** REQUIREMENT **
Read the listing below and copy out each line where the word "outerOpt" occurs.

======== DATA FOR PROCESSING

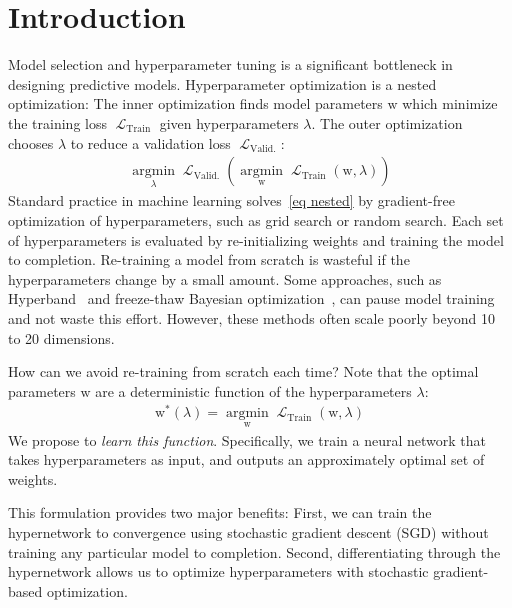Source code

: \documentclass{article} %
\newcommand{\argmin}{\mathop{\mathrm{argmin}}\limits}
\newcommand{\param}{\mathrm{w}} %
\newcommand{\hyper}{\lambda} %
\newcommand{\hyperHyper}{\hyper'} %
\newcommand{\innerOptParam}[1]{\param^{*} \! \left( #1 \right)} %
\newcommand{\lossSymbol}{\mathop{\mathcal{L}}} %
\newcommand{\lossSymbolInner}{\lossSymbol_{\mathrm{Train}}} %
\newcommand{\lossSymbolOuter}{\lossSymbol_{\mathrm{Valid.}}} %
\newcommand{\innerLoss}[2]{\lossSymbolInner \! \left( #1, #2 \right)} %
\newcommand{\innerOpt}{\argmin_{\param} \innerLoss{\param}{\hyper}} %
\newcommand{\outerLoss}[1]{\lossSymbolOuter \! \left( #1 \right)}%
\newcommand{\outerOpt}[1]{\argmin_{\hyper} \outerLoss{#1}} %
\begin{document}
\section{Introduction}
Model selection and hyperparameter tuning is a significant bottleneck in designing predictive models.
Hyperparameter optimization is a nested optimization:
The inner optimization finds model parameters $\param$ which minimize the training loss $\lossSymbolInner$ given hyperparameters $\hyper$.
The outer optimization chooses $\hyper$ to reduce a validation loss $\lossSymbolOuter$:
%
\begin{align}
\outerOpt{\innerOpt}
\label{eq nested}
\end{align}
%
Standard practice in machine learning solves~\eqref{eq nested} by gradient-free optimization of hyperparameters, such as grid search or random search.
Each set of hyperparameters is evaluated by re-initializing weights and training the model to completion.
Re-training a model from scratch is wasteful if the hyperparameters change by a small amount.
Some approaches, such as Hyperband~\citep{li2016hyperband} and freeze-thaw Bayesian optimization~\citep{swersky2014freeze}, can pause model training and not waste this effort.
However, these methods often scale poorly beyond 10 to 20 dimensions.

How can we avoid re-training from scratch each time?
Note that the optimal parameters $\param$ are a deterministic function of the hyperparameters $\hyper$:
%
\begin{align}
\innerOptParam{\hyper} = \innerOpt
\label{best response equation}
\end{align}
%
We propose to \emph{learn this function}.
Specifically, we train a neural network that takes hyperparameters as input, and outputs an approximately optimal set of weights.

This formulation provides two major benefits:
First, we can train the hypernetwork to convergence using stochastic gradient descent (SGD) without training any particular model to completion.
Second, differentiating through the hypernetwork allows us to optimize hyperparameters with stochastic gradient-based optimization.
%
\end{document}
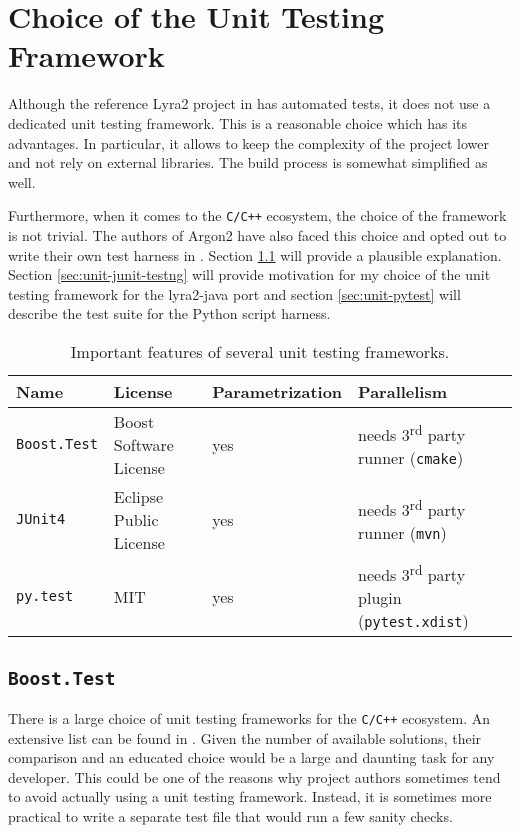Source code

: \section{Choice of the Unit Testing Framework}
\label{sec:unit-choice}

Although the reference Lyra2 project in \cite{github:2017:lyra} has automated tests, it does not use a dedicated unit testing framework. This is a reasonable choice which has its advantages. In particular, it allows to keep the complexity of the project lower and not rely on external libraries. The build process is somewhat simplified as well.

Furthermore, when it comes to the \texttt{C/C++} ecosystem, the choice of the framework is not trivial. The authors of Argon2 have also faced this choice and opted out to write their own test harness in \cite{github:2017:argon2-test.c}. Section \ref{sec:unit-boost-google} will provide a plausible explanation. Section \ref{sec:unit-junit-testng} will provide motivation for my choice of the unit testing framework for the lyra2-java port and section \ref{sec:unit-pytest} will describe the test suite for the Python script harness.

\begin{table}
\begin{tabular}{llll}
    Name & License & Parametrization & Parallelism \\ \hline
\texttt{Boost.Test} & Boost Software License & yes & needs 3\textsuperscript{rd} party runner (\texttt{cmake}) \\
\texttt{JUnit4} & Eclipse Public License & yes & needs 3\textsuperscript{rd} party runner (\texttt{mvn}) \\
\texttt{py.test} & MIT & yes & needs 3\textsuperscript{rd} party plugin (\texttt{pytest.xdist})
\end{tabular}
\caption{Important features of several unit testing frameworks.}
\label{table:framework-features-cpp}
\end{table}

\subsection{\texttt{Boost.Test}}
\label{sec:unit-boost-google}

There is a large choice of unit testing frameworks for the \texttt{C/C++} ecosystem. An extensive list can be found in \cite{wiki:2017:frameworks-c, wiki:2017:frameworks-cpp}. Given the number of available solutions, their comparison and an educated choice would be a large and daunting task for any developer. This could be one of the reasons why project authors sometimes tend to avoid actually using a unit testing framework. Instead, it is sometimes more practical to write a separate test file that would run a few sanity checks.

================

** WRITTEN RESPONSE **
\newcommand{\outerOpt}[1]{\argmin_{\hyper} \outerLoss{#1}} %
\outerOpt{\innerOpt}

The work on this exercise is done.